--- The task ---
Please return all of the records verbatim, with the pictures omitted.

Saved entries
=== Section Start ===

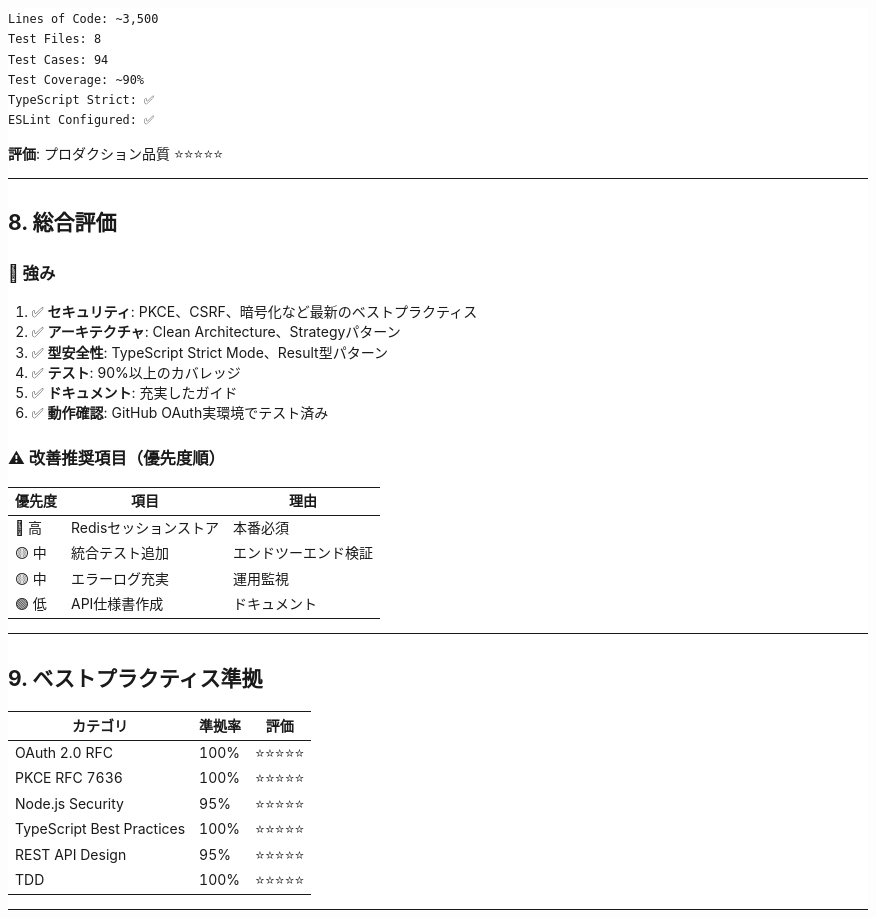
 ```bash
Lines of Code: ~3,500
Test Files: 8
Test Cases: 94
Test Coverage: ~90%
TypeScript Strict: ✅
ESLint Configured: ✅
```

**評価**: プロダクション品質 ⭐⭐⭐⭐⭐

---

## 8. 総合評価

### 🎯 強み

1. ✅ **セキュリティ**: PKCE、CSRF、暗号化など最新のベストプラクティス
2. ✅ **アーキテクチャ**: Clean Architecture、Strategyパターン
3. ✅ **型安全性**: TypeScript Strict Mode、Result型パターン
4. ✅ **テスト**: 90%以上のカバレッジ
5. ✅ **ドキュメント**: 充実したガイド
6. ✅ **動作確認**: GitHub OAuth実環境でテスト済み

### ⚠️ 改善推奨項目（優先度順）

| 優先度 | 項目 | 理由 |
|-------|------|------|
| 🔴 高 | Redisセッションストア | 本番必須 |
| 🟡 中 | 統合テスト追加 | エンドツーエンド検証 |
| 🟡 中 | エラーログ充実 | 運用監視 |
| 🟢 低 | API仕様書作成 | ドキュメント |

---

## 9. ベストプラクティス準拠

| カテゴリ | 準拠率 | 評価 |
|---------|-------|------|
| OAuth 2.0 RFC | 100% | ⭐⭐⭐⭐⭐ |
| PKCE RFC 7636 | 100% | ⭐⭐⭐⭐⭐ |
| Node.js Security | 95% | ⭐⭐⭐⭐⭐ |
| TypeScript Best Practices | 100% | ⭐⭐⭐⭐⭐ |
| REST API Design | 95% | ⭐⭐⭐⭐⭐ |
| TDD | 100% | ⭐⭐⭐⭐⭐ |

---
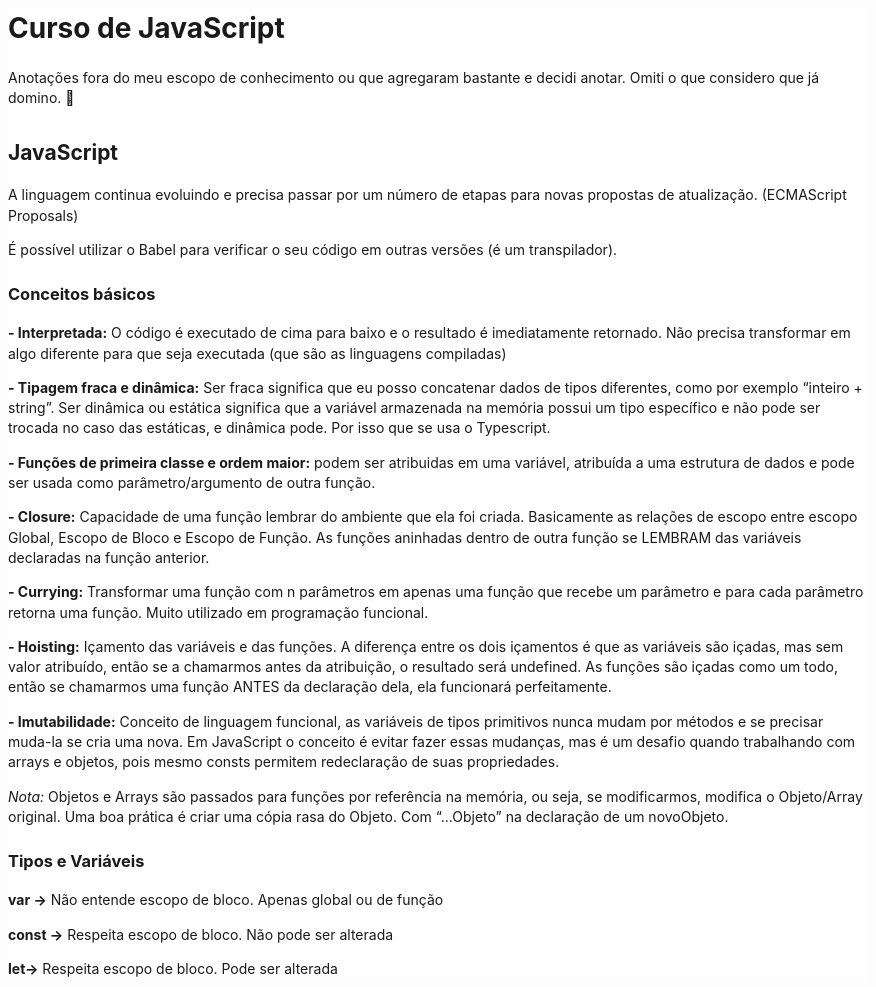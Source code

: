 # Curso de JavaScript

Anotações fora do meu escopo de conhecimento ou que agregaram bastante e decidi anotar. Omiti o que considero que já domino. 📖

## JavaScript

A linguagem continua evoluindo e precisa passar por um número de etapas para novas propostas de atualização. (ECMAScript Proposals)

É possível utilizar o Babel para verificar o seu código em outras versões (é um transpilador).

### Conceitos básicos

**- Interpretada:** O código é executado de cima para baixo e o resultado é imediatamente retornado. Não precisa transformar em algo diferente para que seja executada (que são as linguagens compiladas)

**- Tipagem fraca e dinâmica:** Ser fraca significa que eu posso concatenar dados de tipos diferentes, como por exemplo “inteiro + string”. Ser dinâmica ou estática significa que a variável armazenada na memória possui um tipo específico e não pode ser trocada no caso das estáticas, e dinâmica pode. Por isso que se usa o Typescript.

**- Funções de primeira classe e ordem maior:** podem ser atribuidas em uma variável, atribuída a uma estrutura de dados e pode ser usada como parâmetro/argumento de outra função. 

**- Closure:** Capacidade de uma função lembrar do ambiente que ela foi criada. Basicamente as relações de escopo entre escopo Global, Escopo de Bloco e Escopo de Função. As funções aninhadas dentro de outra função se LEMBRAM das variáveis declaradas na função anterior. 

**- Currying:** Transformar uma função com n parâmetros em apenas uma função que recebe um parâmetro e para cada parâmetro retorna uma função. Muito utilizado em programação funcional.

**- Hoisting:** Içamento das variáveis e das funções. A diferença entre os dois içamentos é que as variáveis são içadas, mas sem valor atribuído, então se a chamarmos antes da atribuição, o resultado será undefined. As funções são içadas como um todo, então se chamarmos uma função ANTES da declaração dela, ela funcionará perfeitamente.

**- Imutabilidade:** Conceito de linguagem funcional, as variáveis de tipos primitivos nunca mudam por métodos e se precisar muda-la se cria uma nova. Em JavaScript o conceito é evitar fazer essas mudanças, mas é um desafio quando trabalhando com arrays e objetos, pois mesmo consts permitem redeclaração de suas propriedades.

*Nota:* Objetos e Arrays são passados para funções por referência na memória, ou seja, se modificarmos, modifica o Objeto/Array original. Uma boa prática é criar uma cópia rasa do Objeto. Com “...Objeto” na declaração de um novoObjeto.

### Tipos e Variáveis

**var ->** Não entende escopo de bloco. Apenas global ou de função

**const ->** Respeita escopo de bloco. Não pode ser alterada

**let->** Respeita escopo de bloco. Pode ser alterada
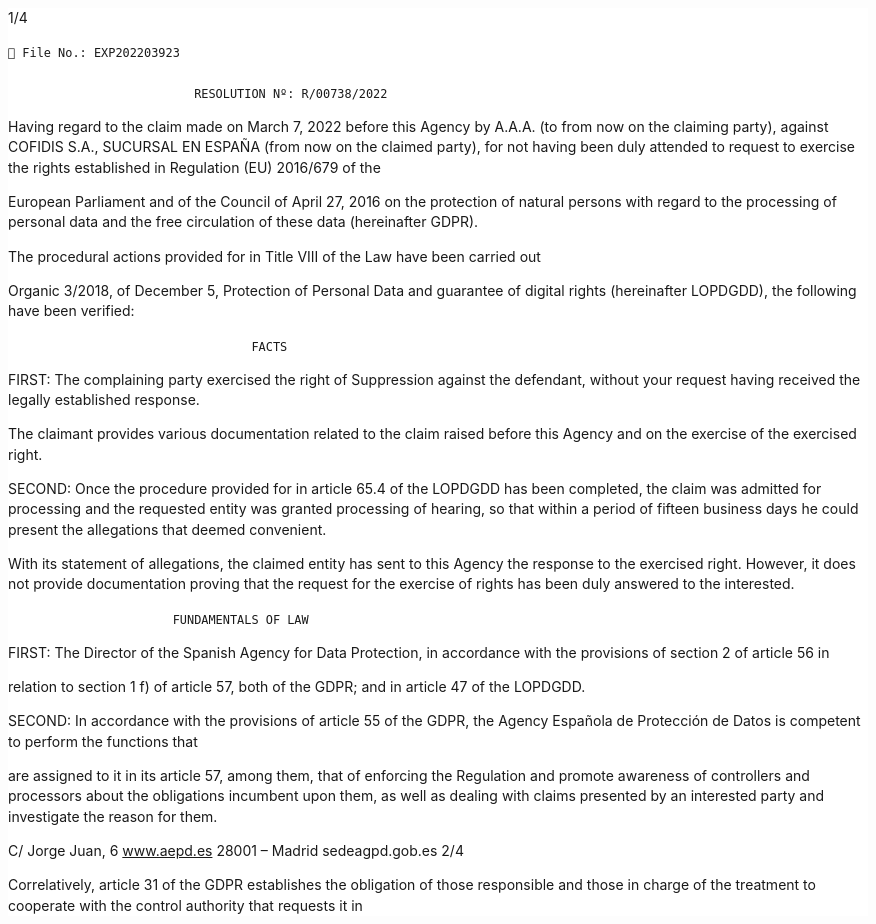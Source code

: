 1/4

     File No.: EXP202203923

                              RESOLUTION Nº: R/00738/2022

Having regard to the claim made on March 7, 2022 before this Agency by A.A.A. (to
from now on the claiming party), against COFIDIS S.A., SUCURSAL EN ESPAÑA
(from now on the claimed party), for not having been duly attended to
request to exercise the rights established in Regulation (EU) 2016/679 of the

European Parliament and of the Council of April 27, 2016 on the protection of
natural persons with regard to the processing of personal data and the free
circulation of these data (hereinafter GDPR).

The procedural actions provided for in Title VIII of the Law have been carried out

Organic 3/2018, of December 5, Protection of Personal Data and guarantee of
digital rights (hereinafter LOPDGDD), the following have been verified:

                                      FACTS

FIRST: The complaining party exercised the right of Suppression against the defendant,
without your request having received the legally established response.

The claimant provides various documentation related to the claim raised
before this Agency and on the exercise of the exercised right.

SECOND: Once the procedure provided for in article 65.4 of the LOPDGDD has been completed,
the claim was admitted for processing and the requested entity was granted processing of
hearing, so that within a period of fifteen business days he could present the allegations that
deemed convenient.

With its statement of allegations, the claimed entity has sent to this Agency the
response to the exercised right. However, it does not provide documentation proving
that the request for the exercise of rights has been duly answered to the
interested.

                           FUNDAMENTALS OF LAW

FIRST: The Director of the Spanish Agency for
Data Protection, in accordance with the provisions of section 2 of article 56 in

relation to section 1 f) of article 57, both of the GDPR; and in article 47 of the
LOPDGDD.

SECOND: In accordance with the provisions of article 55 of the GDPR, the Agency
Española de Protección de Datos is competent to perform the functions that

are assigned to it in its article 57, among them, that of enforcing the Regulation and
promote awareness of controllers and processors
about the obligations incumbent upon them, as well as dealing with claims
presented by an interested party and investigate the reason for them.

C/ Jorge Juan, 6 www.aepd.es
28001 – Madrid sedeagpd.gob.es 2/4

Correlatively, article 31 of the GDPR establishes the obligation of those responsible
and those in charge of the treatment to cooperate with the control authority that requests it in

=== Section End ===

--- Output for this task ---
 ```bash
Lines of Code: ~3,500
Test Files: 8
Test Cases: 94
Test Coverage: ~90%
TypeScript Strict: ✅
ESLint Configured: ✅
```

**評価**: プロダクション品質 ⭐⭐⭐⭐⭐

---

## 8. 総合評価

### 🎯 強み

1. ✅ **セキュリティ**: PKCE、CSRF、暗号化など最新のベストプラクティス
2. ✅ **アーキテクチャ**: Clean Architecture、Strategyパターン
3. ✅ **型安全性**: TypeScript Strict Mode、Result型パターン
4. ✅ **テスト**: 90%以上のカバレッジ
5. ✅ **ドキュメント**: 充実したガイド
6. ✅ **動作確認**: GitHub OAuth実環境でテスト済み

### ⚠️ 改善推奨項目（優先度順）

| 優先度 | 項目 | 理由 |
|-------|------|------|
| 🔴 高 | Redisセッションストア | 本番必須 |
| 🟡 中 | 統合テスト追加 | エンドツーエンド検証 |
| 🟡 中 | エラーログ充実 | 運用監視 |
| 🟢 低 | API仕様書作成 | ドキュメント |

---

## 9. ベストプラクティス準拠

| カテゴリ | 準拠率 | 評価 |
|---------|-------|------|
| OAuth 2.0 RFC | 100% | ⭐⭐⭐⭐⭐ |
| PKCE RFC 7636 | 100% | ⭐⭐⭐⭐⭐ |
| Node.js Security | 95% | ⭐⭐⭐⭐⭐ |
| TypeScript Best Practices | 100% | ⭐⭐⭐⭐⭐ |
| REST API Design | 95% | ⭐⭐⭐⭐⭐ |
| TDD | 100% | ⭐⭐⭐⭐⭐ |

---
Source code

: # Curso de JavaScript

Anotações fora do meu escopo de conhecimento ou que agregaram bastante e decidi anotar. Omiti o que considero que já domino. 📖

## JavaScript

A linguagem continua evoluindo e precisa passar por um número de etapas para novas propostas de atualização. (ECMAScript Proposals)

É possível utilizar o Babel para verificar o seu código em outras versões (é um transpilador).

### Conceitos básicos

**- Interpretada:** O código é executado de cima para baixo e o resultado é imediatamente retornado. Não precisa transformar em algo diferente para que seja executada (que são as linguagens compiladas)

**- Tipagem fraca e dinâmica:** Ser fraca significa que eu posso concatenar dados de tipos diferentes, como por exemplo “inteiro + string”. Ser dinâmica ou estática significa que a variável armazenada na memória possui um tipo específico e não pode ser trocada no caso das estáticas, e dinâmica pode. Por isso que se usa o Typescript.

**- Funções de primeira classe e ordem maior:** podem ser atribuidas em uma variável, atribuída a uma estrutura de dados e pode ser usada como parâmetro/argumento de outra função. 

**- Closure:** Capacidade de uma função lembrar do ambiente que ela foi criada. Basicamente as relações de escopo entre escopo Global, Escopo de Bloco e Escopo de Função. As funções aninhadas dentro de outra função se LEMBRAM das variáveis declaradas na função anterior. 

**- Currying:** Transformar uma função com n parâmetros em apenas uma função que recebe um parâmetro e para cada parâmetro retorna uma função. Muito utilizado em programação funcional.

**- Hoisting:** Içamento das variáveis e das funções. A diferença entre os dois içamentos é que as variáveis são içadas, mas sem valor atribuído, então se a chamarmos antes da atribuição, o resultado será undefined. As funções são içadas como um todo, então se chamarmos uma função ANTES da declaração dela, ela funcionará perfeitamente.

**- Imutabilidade:** Conceito de linguagem funcional, as variáveis de tipos primitivos nunca mudam por métodos e se precisar muda-la se cria uma nova. Em JavaScript o conceito é evitar fazer essas mudanças, mas é um desafio quando trabalhando com arrays e objetos, pois mesmo consts permitem redeclaração de suas propriedades.

*Nota:* Objetos e Arrays são passados para funções por referência na memória, ou seja, se modificarmos, modifica o Objeto/Array original. Uma boa prática é criar uma cópia rasa do Objeto. Com “...Objeto” na declaração de um novoObjeto.

### Tipos e Variáveis

**var ->** Não entende escopo de bloco. Apenas global ou de função

**const ->** Respeita escopo de bloco. Não pode ser alterada

**let->** Respeita escopo de bloco. Pode ser alterada
Source code

: 1/4

     File No.: EXP202203923

                              RESOLUTION Nº: R/00738/2022

Having regard to the claim made on March 7, 2022 before this Agency by A.A.A. (to
from now on the claiming party), against COFIDIS S.A., SUCURSAL EN ESPAÑA
(from now on the claimed party), for not having been duly attended to
request to exercise the rights established in Regulation (EU) 2016/679 of the

European Parliament and of the Council of April 27, 2016 on the protection of
natural persons with regard to the processing of personal data and the free
circulation of these data (hereinafter GDPR).

The procedural actions provided for in Title VIII of the Law have been carried out

Organic 3/2018, of December 5, Protection of Personal Data and guarantee of
digital rights (hereinafter LOPDGDD), the following have been verified:

                                      FACTS

FIRST: The complaining party exercised the right of Suppression against the defendant,
without your request having received the legally established response.

The claimant provides various documentation related to the claim raised
before this Agency and on the exercise of the exercised right.

SECOND: Once the procedure provided for in article 65.4 of the LOPDGDD has been completed,
the claim was admitted for processing and the requested entity was granted processing of
hearing, so that within a period of fifteen business days he could present the allegations that
deemed convenient.

With its statement of allegations, the claimed entity has sent to this Agency the
response to the exercised right. However, it does not provide documentation proving
that the request for the exercise of rights has been duly answered to the
interested.

                           FUNDAMENTALS OF LAW

FIRST: The Director of the Spanish Agency for
Data Protection, in accordance with the provisions of section 2 of article 56 in

relation to section 1 f) of article 57, both of the GDPR; and in article 47 of the
LOPDGDD.

SECOND: In accordance with the provisions of article 55 of the GDPR, the Agency
Española de Protección de Datos is competent to perform the functions that

are assigned to it in its article 57, among them, that of enforcing the Regulation and
promote awareness of controllers and processors
about the obligations incumbent upon them, as well as dealing with claims
presented by an interested party and investigate the reason for them.

C/ Jorge Juan, 6 www.aepd.es
28001 – Madrid sedeagpd.gob.es 2/4

Correlatively, article 31 of the GDPR establishes the obligation of those responsible
and those in charge of the treatment to cooperate with the control authority that requests it in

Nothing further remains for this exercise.